Shared Financial Risk vs. Fee-for-Service: New Report Compares Quality and Cost Differences

April 12, 2019

When California providers share in the risk through a capitation payment model, better value and health outcomes are achieved than with a fee-for-service model, according to a new report from the Integrated Healthcare Association (IHA).

The association released the third edition of its California Regional Health Care Cost & Quality Atlas, a statewide source for comparative healthcare performance information. In its third release, the Atlas now includes over two dozen standardized measures of clinical quality, utilization and total cost of care such as preventive screenings, care for chronic conditions, member cost sharing, and hospital readmissions.

The results revealed that capitation is associated with better quality performance. Clinical quality was higher on average in 2017 for commercially insured members cared for by providers sharing financial risk (paid capitation), as compared to providers not sharing financial risk (paid fee-for-service).

More specifically, preventive screening rates for providers with full financial risk was 11 percentage points higher than providers not sharing risk. The report’s authors believe that if all patients in California were cared for by providers sharing risk, 60,000 more women would have been screened for breast cancer and hundreds of cases might have been found earlier when cancer is more treatable, while 1,500 fewer patients would have received a dangerous combination of drugs opioids and benzodiazepines when cared for by providers sharing risk.

The data also showed that capitation is associated with lower costs to the healthcare system and patients. Financial risk sharing was associated with up to 3.5 percent lower total cost of care, a trend that also held true for pharmacy costs and patient cost sharing. Pharmacy costs were up to 13 percent lower for providers sharing risk, and on average, patients cared for by risk-sharing providers paid $268 per year out of pocket for medical services as compared to $672 per year for those who were not. This difference was even higher for patients with chronic conditions.

What’s more, the prevalence of financial risk sharing varies across the state, with much more risk sharing in Southern California. Forty-five percent of the commercially insured population in Southern California were cared for by providers sharing risk, compared to only 18 percent in Central California and 24 percent in Northern California.

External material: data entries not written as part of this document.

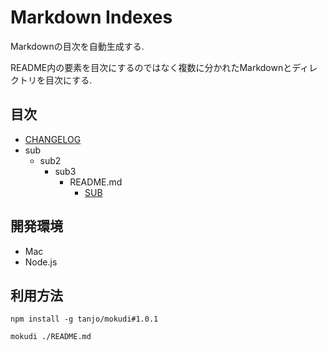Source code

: # Markdown Indexes

Markdownの目次を自動生成する.

README内の要素を目次にするのではなく複数に分かれたMarkdownとディレクトリを目次にする.

## 目次

- [CHANGELOG](/Users/tanjo/project/tanjo/mokudi/CHANGELOG.md)
- sub
  - sub2
    - sub3
      - README.md
        - [SUB](/Users/tanjo/project/tanjo/mokudi/sub/sub2/sub3/README.md/SUB.md)

## 開発環境

- Mac
- Node.js

## 利用方法

```
npm install -g tanjo/mokudi#1.0.1
```


```
mokudi ./README.md
```
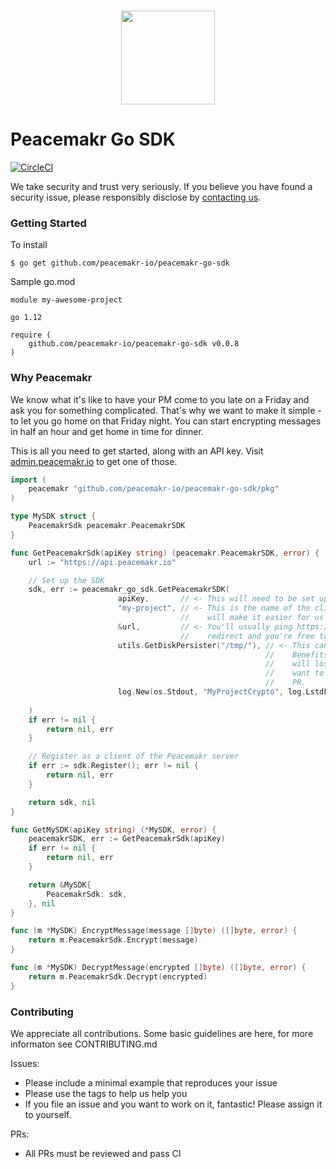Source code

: <p align="center">
  <br>
    <img src="https://admin.peacemakr.io/images/PeacemakrP-Golden.png" width="150"/>
  <br>
</p>

# Peacemakr Go SDK
[![CircleCI](https://circleci.com/gh/peacemakr-io/peacemakr-go-sdk/tree/master.svg?style=svg&circle-token=a5e0dd516384638b6e97cd79c7963d8081873df2)](https://circleci.com/gh/peacemakr-io/peacemakr-go-sdk/tree/master)

We take security and trust very seriously. If you believe you have found a security issue, please responsibly disclose by [contacting us](mailto:security@peacemakr.io).

### Getting Started

To install
```shell script
$ go get github.com/peacemakr-io/peacemakr-go-sdk
```

Sample go.mod
```
module my-awesome-project

go 1.12

require (
    github.com/peacemakr-io/peacemakr-go-sdk v0.0.8
)
```

### Why Peacemakr
We know what it's like to have your PM come to you late on a Friday and ask you for something
complicated. That's why we want to make it simple - to let you go home on that Friday night.
You can start encrypting messages in half an hour and get home in time for dinner.

This is all you need to get started, along with an API key. Visit [admin.peacemakr.io](https://admin.peacemakr.io) to get one of those.
```go
import (
    peacemakr "github.com/peacemakr-io/peacemakr-go-sdk/pkg"
)

type MySDK struct {
    PeacemakrSdk peacemakr.PeacemakrSDK
}

func GetPeacemakrSdk(apiKey string) (peacemakr.PeacemakrSDK, error) {
    url := "https://api.peacemakr.io"

    // Set up the SDK
    sdk, err := peacemakr_go_sdk.GetPeacemakrSDK(
                        apiKey,       // <- This will need to be set up in advance
                        "my-project", // <- This is the name of the client that will show up in logs. Making it descriptive 
                                      //    will make it easier for us and for you!
                        &url,         // <- You'll usually ping https://api.peacemakr.io directly, but you may want to 
                                      //    redirect and you're free to do that! 
                        utils.GetDiskPersister("/tmp/"), // <- This can be substituted for utils.GetInMemPersister(). 
                                                         //    Benefits include that nothing will hit disk, but you 
                                                         //    will lose all your state and have to re-register on restart.
                                                         //    want to write a different persister? Go for it, and open a
                                                         //    PR.
                        log.New(os.Stdout, "MyProjectCrypto", log.LstdFlags) // <- This can also be nil, but this way
                                                                             //    you have a nice log prefix.
    )
    if err != nil {
        return nil, err
    }

    // Register as a client of the Peacemakr server
    if err := sdk.Register(); err != nil {
        return nil, err
    }

    return sdk, nil
}

func GetMySDK(apiKey string) (*MySDK, error) {
    peacemakrSDK, err := GetPeacemakrSdk(apiKey)
    if err != nil {
        return nil, err
    }

    return &MySDK{
        PeacemakrSdk: sdk,
    }, nil
}

func (m *MySDK) EncryptMessage(message []byte) ([]byte, error) {
    return m.PeacemakrSdk.Encrypt(message)
}

func (m *MySDK) DecryptMessage(encrypted []byte) ([]byte, error) {
    return m.PeacemakrSdk.Decrypt(encrypted)
}

```

### Contributing
We appreciate all contributions. Some basic guidelines are here, for more informaton
see CONTRIBUTING.md

Issues:
- Please include a minimal example that reproduces your issue
- Please use the tags to help us help you
- If you file an issue and you want to work on it, fantastic! Please assign it to yourself.

PRs:
- All PRs must be reviewed and pass CI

The Atlas emerged out of initial planning done by IHA and the California Health and Human Services (CHHS) Agency, and is supported by the California Health Care Foundation (CHCF), which works to improve the health care system so it works for all Californians.

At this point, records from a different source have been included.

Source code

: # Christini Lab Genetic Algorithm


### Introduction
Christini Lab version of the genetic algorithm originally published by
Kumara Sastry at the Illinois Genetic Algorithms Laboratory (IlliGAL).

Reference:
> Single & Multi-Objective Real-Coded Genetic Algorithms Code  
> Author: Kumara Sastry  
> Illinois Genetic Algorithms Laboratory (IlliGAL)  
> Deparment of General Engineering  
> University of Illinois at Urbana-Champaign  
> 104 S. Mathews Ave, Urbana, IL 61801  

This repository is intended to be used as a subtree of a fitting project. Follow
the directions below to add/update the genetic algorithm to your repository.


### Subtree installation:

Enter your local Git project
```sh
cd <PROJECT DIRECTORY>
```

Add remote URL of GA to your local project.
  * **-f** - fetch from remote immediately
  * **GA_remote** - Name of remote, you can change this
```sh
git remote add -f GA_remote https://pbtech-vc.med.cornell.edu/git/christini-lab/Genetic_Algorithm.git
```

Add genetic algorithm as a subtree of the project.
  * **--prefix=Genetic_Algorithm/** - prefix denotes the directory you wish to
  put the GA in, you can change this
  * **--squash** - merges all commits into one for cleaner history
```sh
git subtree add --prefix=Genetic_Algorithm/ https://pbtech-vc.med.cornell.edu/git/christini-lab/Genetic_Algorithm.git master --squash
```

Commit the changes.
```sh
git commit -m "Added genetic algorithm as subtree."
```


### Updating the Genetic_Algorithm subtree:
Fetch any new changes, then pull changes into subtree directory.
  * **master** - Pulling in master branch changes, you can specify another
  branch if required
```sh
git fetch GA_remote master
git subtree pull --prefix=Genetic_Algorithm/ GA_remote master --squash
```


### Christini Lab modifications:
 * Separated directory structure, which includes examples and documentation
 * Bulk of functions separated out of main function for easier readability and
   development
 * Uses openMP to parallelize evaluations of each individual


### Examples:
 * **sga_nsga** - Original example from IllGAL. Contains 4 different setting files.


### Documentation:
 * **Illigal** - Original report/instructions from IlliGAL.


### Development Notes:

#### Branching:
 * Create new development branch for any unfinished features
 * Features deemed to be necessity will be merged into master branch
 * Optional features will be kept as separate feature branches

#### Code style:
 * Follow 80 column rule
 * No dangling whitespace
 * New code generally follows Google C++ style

“We've been pursuing full-risk contracts with health plans for decades, because we know that providing care coordination, population health and focusing on prevention results in healthier patients who avoid using expensive health resources such as hospitalizations,” Stacey Hrountas, CEO, Sharp Rees-Stealy Medical Centers, said in a statement, adding that the Atlas provides the evidence for health plans, employers and legislators to support the growth of HMO and MA plans for the best value and a healthier population.